-- Problem requirements --
Your task is to copy the stretch of lines in the records below that begins with the line containing "- [Windows 10以降はこちらから(Windows" and ends with the line containing "これ以前の履歴は[更新履歴](Change_Log.md)からご確認ください。", exactly as written, with nothing added.

Source data:
****

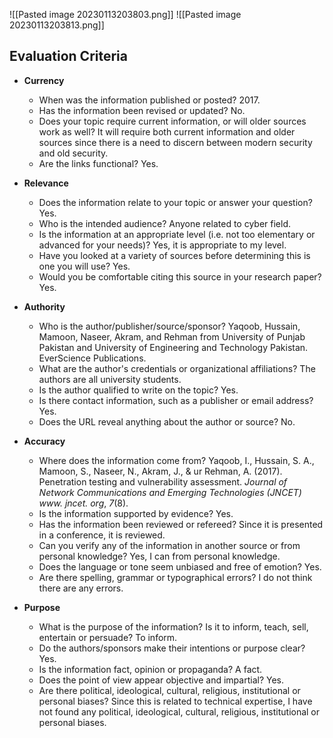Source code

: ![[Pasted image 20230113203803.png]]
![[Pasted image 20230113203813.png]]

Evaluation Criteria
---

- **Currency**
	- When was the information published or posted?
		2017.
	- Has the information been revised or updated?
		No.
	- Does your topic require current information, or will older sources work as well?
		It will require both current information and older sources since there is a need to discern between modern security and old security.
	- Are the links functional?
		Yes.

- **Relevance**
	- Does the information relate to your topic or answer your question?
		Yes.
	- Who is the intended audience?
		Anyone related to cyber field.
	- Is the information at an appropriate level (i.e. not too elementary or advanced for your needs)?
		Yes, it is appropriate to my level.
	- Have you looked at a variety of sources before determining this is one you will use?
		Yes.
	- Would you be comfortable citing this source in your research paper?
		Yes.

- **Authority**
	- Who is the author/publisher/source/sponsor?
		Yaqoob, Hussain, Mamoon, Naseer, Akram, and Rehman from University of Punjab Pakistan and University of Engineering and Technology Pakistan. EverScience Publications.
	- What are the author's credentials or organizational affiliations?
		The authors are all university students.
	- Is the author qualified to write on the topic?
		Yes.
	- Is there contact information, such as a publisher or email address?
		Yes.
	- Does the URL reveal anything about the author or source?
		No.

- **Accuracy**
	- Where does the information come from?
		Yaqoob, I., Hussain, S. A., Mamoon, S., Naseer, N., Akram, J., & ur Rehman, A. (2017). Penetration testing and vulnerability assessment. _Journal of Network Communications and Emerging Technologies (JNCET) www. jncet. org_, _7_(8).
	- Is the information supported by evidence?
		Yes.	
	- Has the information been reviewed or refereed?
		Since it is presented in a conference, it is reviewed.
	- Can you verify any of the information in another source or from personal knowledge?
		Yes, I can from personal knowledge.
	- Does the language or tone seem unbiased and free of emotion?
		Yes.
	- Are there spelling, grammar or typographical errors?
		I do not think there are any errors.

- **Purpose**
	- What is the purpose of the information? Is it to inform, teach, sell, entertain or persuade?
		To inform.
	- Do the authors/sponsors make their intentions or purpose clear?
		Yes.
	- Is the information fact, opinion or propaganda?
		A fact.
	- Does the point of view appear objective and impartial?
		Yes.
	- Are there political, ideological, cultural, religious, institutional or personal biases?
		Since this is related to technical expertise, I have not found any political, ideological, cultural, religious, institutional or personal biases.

****

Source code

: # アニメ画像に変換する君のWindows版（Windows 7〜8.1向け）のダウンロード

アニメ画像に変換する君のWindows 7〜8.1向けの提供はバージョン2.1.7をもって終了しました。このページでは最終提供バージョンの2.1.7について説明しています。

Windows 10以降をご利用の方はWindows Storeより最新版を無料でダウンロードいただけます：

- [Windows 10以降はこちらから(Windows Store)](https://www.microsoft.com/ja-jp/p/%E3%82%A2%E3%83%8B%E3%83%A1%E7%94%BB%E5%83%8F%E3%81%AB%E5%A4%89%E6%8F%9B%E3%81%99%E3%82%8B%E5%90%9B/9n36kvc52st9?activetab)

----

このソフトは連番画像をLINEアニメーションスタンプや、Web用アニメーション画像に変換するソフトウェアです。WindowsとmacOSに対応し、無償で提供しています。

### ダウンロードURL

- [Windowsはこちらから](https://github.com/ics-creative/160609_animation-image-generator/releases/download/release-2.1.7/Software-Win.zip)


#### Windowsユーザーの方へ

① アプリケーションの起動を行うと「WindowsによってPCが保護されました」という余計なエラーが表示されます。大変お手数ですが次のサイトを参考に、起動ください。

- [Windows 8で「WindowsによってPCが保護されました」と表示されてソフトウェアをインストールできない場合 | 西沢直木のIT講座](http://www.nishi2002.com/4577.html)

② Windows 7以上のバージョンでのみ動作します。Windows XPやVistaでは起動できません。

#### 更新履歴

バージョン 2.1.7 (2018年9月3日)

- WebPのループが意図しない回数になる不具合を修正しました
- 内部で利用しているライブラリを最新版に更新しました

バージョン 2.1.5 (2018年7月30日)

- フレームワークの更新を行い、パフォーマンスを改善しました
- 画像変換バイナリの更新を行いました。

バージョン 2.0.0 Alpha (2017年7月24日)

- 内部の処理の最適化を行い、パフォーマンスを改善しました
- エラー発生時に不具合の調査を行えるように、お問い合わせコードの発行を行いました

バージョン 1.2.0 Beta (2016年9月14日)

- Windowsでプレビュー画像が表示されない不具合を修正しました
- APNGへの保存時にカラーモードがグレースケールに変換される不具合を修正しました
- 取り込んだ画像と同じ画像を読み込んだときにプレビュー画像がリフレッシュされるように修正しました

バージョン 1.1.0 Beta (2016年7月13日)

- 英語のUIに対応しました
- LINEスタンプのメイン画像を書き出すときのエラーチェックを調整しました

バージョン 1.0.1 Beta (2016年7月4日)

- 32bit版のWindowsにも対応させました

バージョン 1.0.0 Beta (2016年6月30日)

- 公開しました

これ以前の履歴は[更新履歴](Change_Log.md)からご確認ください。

****

-- Worked solution --
- [Windows 10以降はこちらから(Windows Store)](https://www.microsoft.com/ja-jp/p/%E3%82%A2%E3%83%8B%E3%83%A1%E7%94%BB%E5%83%8F%E3%81%AB%E5%A4%89%E6%8F%9B%E3%81%99%E3%82%8B%E5%90%9B/9n36kvc52st9?activetab)

----

このソフトは連番画像をLINEアニメーションスタンプや、Web用アニメーション画像に変換するソフトウェアです。WindowsとmacOSに対応し、無償で提供しています。

### ダウンロードURL

- [Windowsはこちらから](https://github.com/ics-creative/160609_animation-image-generator/releases/download/release-2.1.7/Software-Win.zip)


#### Windowsユーザーの方へ

① アプリケーションの起動を行うと「WindowsによってPCが保護されました」という余計なエラーが表示されます。大変お手数ですが次のサイトを参考に、起動ください。

- [Windows 8で「WindowsによってPCが保護されました」と表示されてソフトウェアをインストールできない場合 | 西沢直木のIT講座](http://www.nishi2002.com/4577.html)

② Windows 7以上のバージョンでのみ動作します。Windows XPやVistaでは起動できません。

#### 更新履歴

バージョン 2.1.7 (2018年9月3日)

- WebPのループが意図しない回数になる不具合を修正しました
- 内部で利用しているライブラリを最新版に更新しました

バージョン 2.1.5 (2018年7月30日)

- フレームワークの更新を行い、パフォーマンスを改善しました
- 画像変換バイナリの更新を行いました。

バージョン 2.0.0 Alpha (2017年7月24日)

- 内部の処理の最適化を行い、パフォーマンスを改善しました
- エラー発生時に不具合の調査を行えるように、お問い合わせコードの発行を行いました

バージョン 1.2.0 Beta (2016年9月14日)

- Windowsでプレビュー画像が表示されない不具合を修正しました
- APNGへの保存時にカラーモードがグレースケールに変換される不具合を修正しました
- 取り込んだ画像と同じ画像を読み込んだときにプレビュー画像がリフレッシュされるように修正しました

バージョン 1.1.0 Beta (2016年7月13日)

- 英語のUIに対応しました
- LINEスタンプのメイン画像を書き出すときのエラーチェックを調整しました

バージョン 1.0.1 Beta (2016年7月4日)

- 32bit版のWindowsにも対応させました

バージョン 1.0.0 Beta (2016年6月30日)

- 公開しました

これ以前の履歴は[更新履歴](Change_Log.md)からご確認ください。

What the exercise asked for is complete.